Olhando para os movimentos sociais urbanos do Brasil atual e suas organizações, em algumas, porém, parece de fato existir uma nítida disposição para se proceder a uma crítica radical e “pela esquerda” do bolchevismo e do que ele representou. A bem da verdade, já há, aliás, organizações que encarnam conscientemente, em maior ou menor grau, esse projeto. É bem verdade que isso ainda está longe, muito longe de ser um espírito generalizado. Incorporar esse espírito pode ser considerado como um dos mais importantes desafios para os ativistas brasileiros. Entretanto, também é inegável que precisamente a atual onda de protesto urbano, iniciada e puxada por uma organização, o MPL, comprometida com princípios nitidamente libertários (horizontalidade, autogestão, autonomia e apartidarismo), mostra que estilos descentralizados e radicalmente democráticos de organização e protesto começam a ameaçar seriamente a predominância e a hegemonia dos estilos centralizadores e (quase-)bolcheviques. O que, evidentemente, não significa que estejam a ponto de reverter a correlação de forças conservadora atualmente observável no Brasil.
Um outro desafio para os ativismos contemporâneos refere-se, especificamente no que concerne aos ativismos urbanos, ao problema de organizar e mobilizar os trabalhadores informais. Na era da globalização e do processo eufemisticamente denominado de “reestruturação produtiva”, o sistema capitalista cessou de, nos países centrais, poder “incluir” e “integrar” quase todos os trabalhadores ao mundo do consumo. Pelo contrário: ele passou a expelir ou a não incluir uma crescente parcela da população do mercado de trabalho formal, especialmente entre os jovens. Distante do quadro comparativamente muito melhor dos três decênios que vão do período imediatamente posterior ao fim da Segunda Guerra até meados dos anos 1970 (época apelidada, com notável exagero, de os “treinte glorieuses” [“trinta gloriosos”), a situação a que hoje assistimos é a de um desemprego em massa, de “precarização” das relações de trabalho e de erosão do welfare state [Estado de bem-estar social] nos países centrais, e de “hiperprecarização” do trabalho nos países da (semi)periferia. Nestes, como o Brasil, desde sempre familiarizados com altas taxas de subemprego, muitas vezes cresce também o desemprego aberto; e o desde sempre precário mundo do trabalho precariza-se, em parte, ainda mais.
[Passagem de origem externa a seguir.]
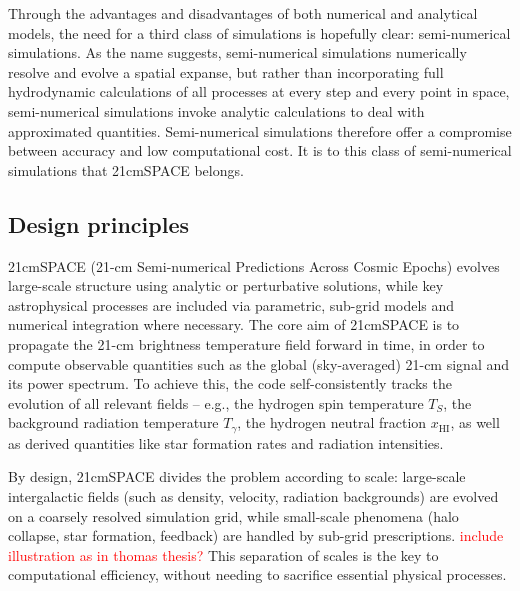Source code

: \documentclass[floats,floatfix,showpacs,amssymb,prd,superscriptaddress,nofootinbib]{revtex4-2} %
\newcommand{\red}{\textcolor{red}}
\begin{document}
Through the advantages and disadvantages of both numerical and analytical models, the need for a third class of simulations is hopefully clear: semi-numerical simulations. As the name suggests, semi-numerical simulations numerically resolve and evolve a spatial expanse, but rather than incorporating full hydrodynamic calculations of all processes at every step and every point in space, semi-numerical simulations invoke analytic calculations to deal with approximated quantities. Semi-numerical simulations therefore offer a compromise between accuracy and low computational cost. It is to this class of semi-numerical simulations that 21cmSPACE belongs.


\subsection{Design principles}
21cmSPACE (21-cm Semi-numerical Predictions Across Cosmic Epochs) evolves large-scale structure using analytic or perturbative solutions, while key astrophysical processes are included via parametric, sub-grid models and numerical integration where necessary. The core aim of 21cmSPACE is to propagate the 21-cm brightness temperature field forward in time, in order to compute observable quantities such as the global (sky-averaged) 21-cm signal and its power spectrum. To achieve this, the code self-consistently tracks the evolution of all relevant fields -- e.g., the hydrogen spin temperature $T_S$, the background radiation temperature $T_\gamma$, the hydrogen neutral fraction $x_{\text{HI}}$, as well as derived quantities like star formation rates and radiation intensities.

By design, 21cmSPACE divides the problem according to scale: large-scale intergalactic fields (such as density, velocity, radiation backgrounds) are evolved on a coarsely resolved simulation grid, while small-scale phenomena (halo collapse, star formation, feedback) are handled by sub-grid prescriptions. \red{include illustration as in thomas thesis?} This separation of scales is the key to computational efficiency, without needing to sacrifice essential physical processes.
\end{document}

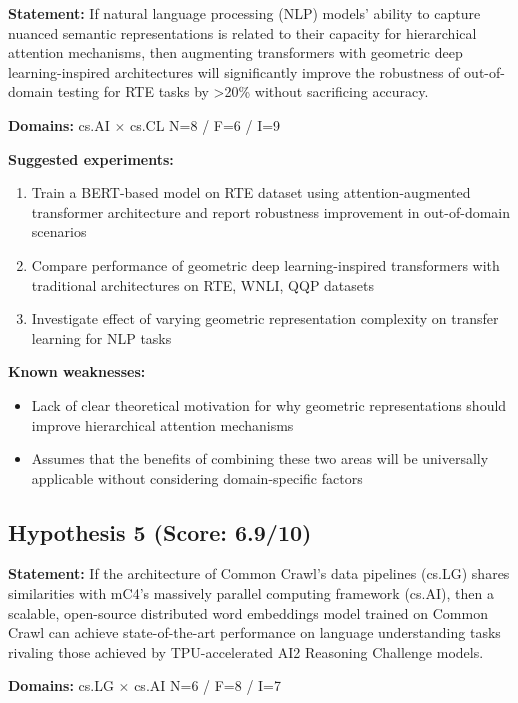 \documentclass[12pt,a4paper]{article}
\begin{document}
\textbf{Statement:} If natural language processing (NLP) models' ability to capture nuanced semantic representations is related to their capacity for hierarchical attention mechanisms, then augmenting transformers with geometric deep learning-inspired architectures will significantly improve the robustness of out-of-domain testing for RTE tasks by >20\% without sacrificing accuracy.

\noindent\textbf{Domains:} cs.AI $\times$ cs.CL
\hspace{1em} N=8 / F=6 / I=9

\textbf{Suggested experiments:}
\begin{enumerate}
  \item Train a BERT-based model on RTE dataset using attention-augmented transformer architecture and report robustness improvement in out-of-domain scenarios
  \item Compare performance of geometric deep learning-inspired transformers with traditional architectures on RTE, WNLI, QQP datasets
  \item Investigate effect of varying geometric representation complexity on transfer learning for NLP tasks
\end{enumerate}

\textbf{Known weaknesses:}
\begin{itemize}
  \item Lack of clear theoretical motivation for why geometric representations should improve hierarchical attention mechanisms
  \item Assumes that the benefits of combining these two areas will be universally applicable without considering domain-specific factors
\end{itemize}
\subsection*{Hypothesis 5 (Score: 6.9/10)}

\textbf{Statement:} If the architecture of Common Crawl's data pipelines (cs.LG) shares similarities with mC4's massively parallel computing framework (cs.AI), then a scalable, open-source distributed word embeddings model trained on Common Crawl can achieve state-of-the-art performance on language understanding tasks rivaling those achieved by TPU-accelerated AI2 Reasoning Challenge models.

\noindent\textbf{Domains:} cs.LG $\times$ cs.AI
\hspace{1em} N=6 / F=8 / I=7
\end{document}
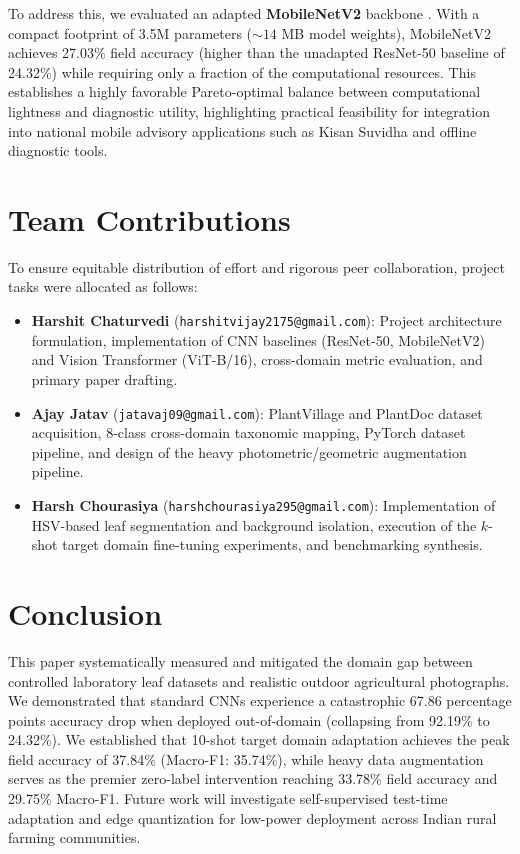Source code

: \documentclass[twoside,a4paper,11pt]{article}
\begin{document}
To address this, we evaluated an adapted \textbf{MobileNetV2} backbone \cite{Sandler:18}. With a compact footprint of 3.5M parameters ($\sim 14$ MB model weights), MobileNetV2 achieves 27.03\% field accuracy (higher than the unadapted ResNet-50 baseline of 24.32\%) while requiring only a fraction of the computational resources. This establishes a highly favorable Pareto-optimal balance between computational lightness and diagnostic utility, highlighting practical feasibility for integration into national mobile advisory applications such as Kisan Suvidha and offline diagnostic tools.

\section{Team Contributions}

To ensure equitable distribution of effort and rigorous peer collaboration, project tasks were allocated as follows:
\begin{itemize}
    \item \textbf{Harshit Chaturvedi} (\texttt{harshitvijay2175@gmail.com}): Project architecture formulation, implementation of CNN baselines (ResNet-50, MobileNetV2) and Vision Transformer (ViT-B/16), cross-domain metric evaluation, and primary paper drafting.
    \item \textbf{Ajay Jatav} (\texttt{jatavaj09@gmail.com}): PlantVillage and PlantDoc dataset acquisition, 8-class cross-domain taxonomic mapping, PyTorch dataset pipeline, and design of the heavy photometric/geometric augmentation pipeline.
    \item \textbf{Harsh Chourasiya} (\texttt{harshchourasiya295@gmail.com}): Implementation of HSV-based leaf segmentation and background isolation, execution of the $k$-shot target domain fine-tuning experiments, and benchmarking synthesis.
\end{itemize}

\section{Conclusion}

This paper systematically measured and mitigated the domain gap between controlled laboratory leaf datasets and realistic outdoor agricultural photographs. We demonstrated that standard CNNs experience a catastrophic 67.86 percentage points accuracy drop when deployed out-of-domain (collapsing from 92.19\% to 24.32\%). We established that 10-shot target domain adaptation achieves the peak field accuracy of 37.84\% (Macro-F1: 35.74\%), while heavy data augmentation serves as the premier zero-label intervention reaching 33.78\% field accuracy and 29.75\% Macro-F1. Future work will investigate self-supervised test-time adaptation and edge quantization for low-power deployment across Indian rural farming communities.
\end{document}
Como se isso não bastasse, o deficiente papel do Estado como provedor de serviços e bens públicos como saúde e educação torna-se ainda mais limitado.
Em um cenário em que o “mundo do trabalho” implode e um elevado número de pessoas em idade de trabalhar é condenado ao desemprego crônico e ao subemprego, algumas organizações de movimentos sociais têm sabido ir muito além dos limites postos no âmbito da participação por meio de canais oficiais e da luta institucional (embora esses canais e essa luta, sabiamente, nem sempre sejam desprezados), protagonizando práticas de ação direta nas quais a dimensão espacial é muito forte e, de certo modo, definidora de estratégias e identidades. Em meio a processos de territorialização, relações sociais (re)articulam-se, vinculadas a uma tentativa de resistir às forças e aos efeitos desagregadores do capitalismo (semi)periférico, em particular no momento do parcial “desmonte” dos Estados nacionais.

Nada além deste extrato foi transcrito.